# DATA FOR THE TASK
_ _ _ _

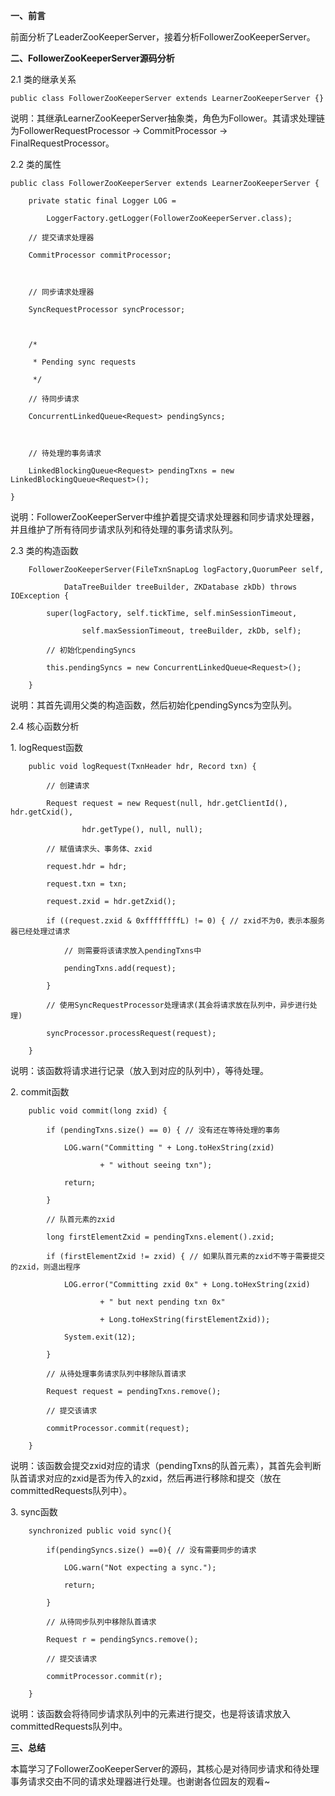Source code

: **一、前言**

前面分析了LeaderZooKeeperServer，接着分析FollowerZooKeeperServer。

**二、FollowerZooKeeperServer源码分析**

2.1 类的继承关系

    
    
    public class FollowerZooKeeperServer extends LearnerZooKeeperServer {}

说明：其继承LearnerZooKeeperServer抽象类，角色为Follower。其请求处理链为FollowerRequestProcessor ->
CommitProcessor -> FinalRequestProcessor。

2.2 类的属性

    
    
    public class FollowerZooKeeperServer extends LearnerZooKeeperServer {
        private static final Logger LOG =
            LoggerFactory.getLogger(FollowerZooKeeperServer.class);
        // 提交请求处理器
        CommitProcessor commitProcessor;
        
        // 同步请求处理器
        SyncRequestProcessor syncProcessor;
    
        /*
         * Pending sync requests
         */
        // 待同步请求
        ConcurrentLinkedQueue<Request> pendingSyncs;
        
        // 待处理的事务请求
        LinkedBlockingQueue<Request> pendingTxns = new LinkedBlockingQueue<Request>();
    }

说明：FollowerZooKeeperServer中维护着提交请求处理器和同步请求处理器，并且维护了所有待同步请求队列和待处理的事务请求队列。

2.3 类的构造函数

    
    
        FollowerZooKeeperServer(FileTxnSnapLog logFactory,QuorumPeer self,
                DataTreeBuilder treeBuilder, ZKDatabase zkDb) throws IOException {
            super(logFactory, self.tickTime, self.minSessionTimeout,
                    self.maxSessionTimeout, treeBuilder, zkDb, self);
            // 初始化pendingSyncs
            this.pendingSyncs = new ConcurrentLinkedQueue<Request>();
        }

说明：其首先调用父类的构造函数，然后初始化pendingSyncs为空队列。

2.4 核心函数分析

1\. logRequest函数

    
    
        public void logRequest(TxnHeader hdr, Record txn) {
            // 创建请求
            Request request = new Request(null, hdr.getClientId(), hdr.getCxid(),
                    hdr.getType(), null, null);
            // 赋值请求头、事务体、zxid
            request.hdr = hdr;
            request.txn = txn;
            request.zxid = hdr.getZxid();
            if ((request.zxid & 0xffffffffL) != 0) { // zxid不为0，表示本服务器已经处理过请求
                // 则需要将该请求放入pendingTxns中
                pendingTxns.add(request);
            }
            // 使用SyncRequestProcessor处理请求(其会将请求放在队列中，异步进行处理)
            syncProcessor.processRequest(request);
        }

说明：该函数将请求进行记录（放入到对应的队列中），等待处理。

2\. commit函数

    
    
        public void commit(long zxid) {
            if (pendingTxns.size() == 0) { // 没有还在等待处理的事务
                LOG.warn("Committing " + Long.toHexString(zxid)
                        + " without seeing txn");
                return;
            }
            // 队首元素的zxid
            long firstElementZxid = pendingTxns.element().zxid;
            if (firstElementZxid != zxid) { // 如果队首元素的zxid不等于需要提交的zxid，则退出程序
                LOG.error("Committing zxid 0x" + Long.toHexString(zxid)
                        + " but next pending txn 0x"
                        + Long.toHexString(firstElementZxid));
                System.exit(12);
            }
            // 从待处理事务请求队列中移除队首请求
            Request request = pendingTxns.remove();
            // 提交该请求
            commitProcessor.commit(request);
        }

说明：该函数会提交zxid对应的请求（pendingTxns的队首元素），其首先会判断队首请求对应的zxid是否为传入的zxid，然后再进行移除和提交（放在committedRequests队列中）。

3\. sync函数

    
    
        synchronized public void sync(){
            if(pendingSyncs.size() ==0){ // 没有需要同步的请求
                LOG.warn("Not expecting a sync.");
                return;
            }
            // 从待同步队列中移除队首请求
            Request r = pendingSyncs.remove();
            // 提交该请求
            commitProcessor.commit(r);
        }

说明：该函数会将待同步请求队列中的元素进行提交，也是将该请求放入committedRequests队列中。

**三、总结**

本篇学习了FollowerZooKeeperServer的源码，其核心是对待同步请求和待处理事务请求交由不同的请求处理器进行处理。也谢谢各位园友的观看~

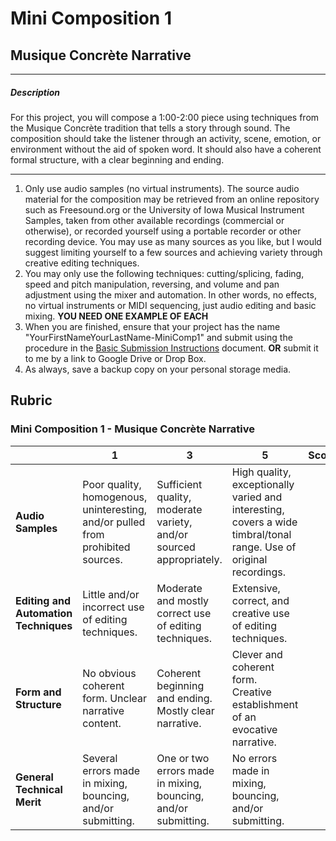 # Mini Composition 1
## Musique Concrète Narrative

---

##### Description
  For this project, you will compose a 1:00-2:00 piece using techniques from the Musique Concrète tradition that tells a story through sound. The composition should take the listener through an activity, scene, emotion, or environment without the aid of spoken word. It should also have a coherent formal structure, with a clear beginning and ending.

---

1. Only use audio samples (no virtual instruments). The source audio material for the composition may be retrieved from an online repository such as Freesound.org or the University of Iowa Musical Instrument Samples, taken from other available recordings (commercial or otherwise), or recorded yourself using a portable recorder or other recording device. You may use as many sources as you like, but I would suggest limiting yourself to a few sources and achieving variety through creative editing techniques.
2. You may only use the following techniques: cutting/splicing, fading, speed and pitch manipulation, reversing, and volume and pan adjustment using the mixer and automation. In other words, no effects, no virtual instruments or MIDI sequencing, just audio editing and basic mixing. **YOU NEED ONE EXAMPLE OF EACH**
4. When you are finished, ensure that your project has the name "YourFirstNameYourLastName-MiniComp1" and submit using the procedure in the [Basic Submission Instructions](../DAW-instructions/basic-submission-instructions.md#submitting-a-song) document. **OR** submit it to me by a link to Google Drive or Drop Box.
5. As always, save a backup copy on your personal storage media.

## Rubric
### Mini Composition 1 - Musique Concrète Narrative

| | **1** | **3** | **5** | **Score**
| --- | --- | --- | --- | ---
| **Audio Samples** | Poor quality, homogenous, uninteresting, and/or pulled from prohibited sources. | Sufficient quality, moderate variety, and/or sourced appropriately. | High quality, exceptionally varied and interesting, covers a wide timbral/tonal range. Use of original recordings. | |
| **Editing and Automation Techniques** | Little and/or incorrect use of editing techniques. | Moderate and mostly correct use of editing techniques. | Extensive, correct, and creative use of editing techniques. | |
| **Form and Structure** | No obvious coherent form. Unclear narrative content. | Coherent beginning and ending. Mostly clear narrative. | Clever and coherent form. Creative establishment of an evocative narrative. | |
| **General Technical Merit** | Several errors made in mixing, bouncing, and/or submitting. | One or two errors made in mixing, bouncing, and/or submitting. | No errors made in mixing, bouncing, and/or submitting. | | |

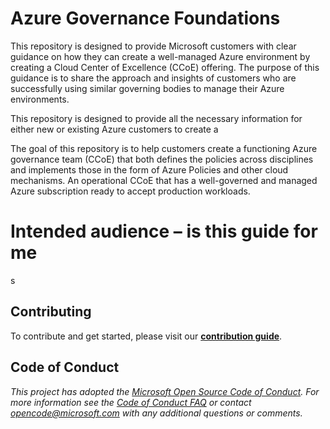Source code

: # Azure Governance Foundations
This repository is designed to provide Microsoft customers with clear guidance
on how they can create a well-managed Azure environment by creating a Cloud
Center of Excellence (CCoE) offering. The purpose of this guidance is to share
the approach and insights of customers who are successfully using similar
governing bodies to manage their Azure environments.

This repository is designed to provide all the necessary information for either
new or existing Azure customers to create a

The goal of this repository is to help customers create a functioning Azure
governance team (CCoE) that both defines the policies across disciplines and
implements those in the form of Azure Policies and other cloud mechanisms. An
operational CCoE that has a well-governed and managed Azure subscription ready
to accept production workloads.


Intended audience – is this guide for me
========================================
s

## Contributing

To contribute and get started, please visit our [**contribution guide**](./1-contribution-guide/README.md#contribution-guide).

## Code of Conduct

*This project has adopted the [Microsoft Open Source Code of Conduct](https://opensource.microsoft.com/codeofconduct/). For more information see the [Code of Conduct FAQ](https://opensource.microsoft.com/codeofconduct/faq/) or contact [opencode@microsoft.com](mailto:opencode@microsoft.com) with any additional questions or comments.*
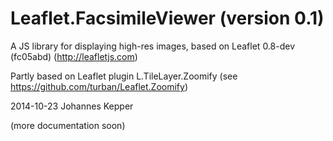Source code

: Leaflet.FacsimileViewer (version 0.1)
=======================

A JS library for displaying high-res images, based on
Leaflet 0.8-dev (fc05abd) (http://leafletjs.com)

Partly based on Leaflet plugin L.TileLayer.Zoomify
(see https://github.com/turban/Leaflet.Zoomify)

2014-10-23 Johannes Kepper 

(more documentation soon)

_ _ _ _

Using the records above, state how many lines contain "instruments"; a single number is the whole answer.

# RESPONSE
2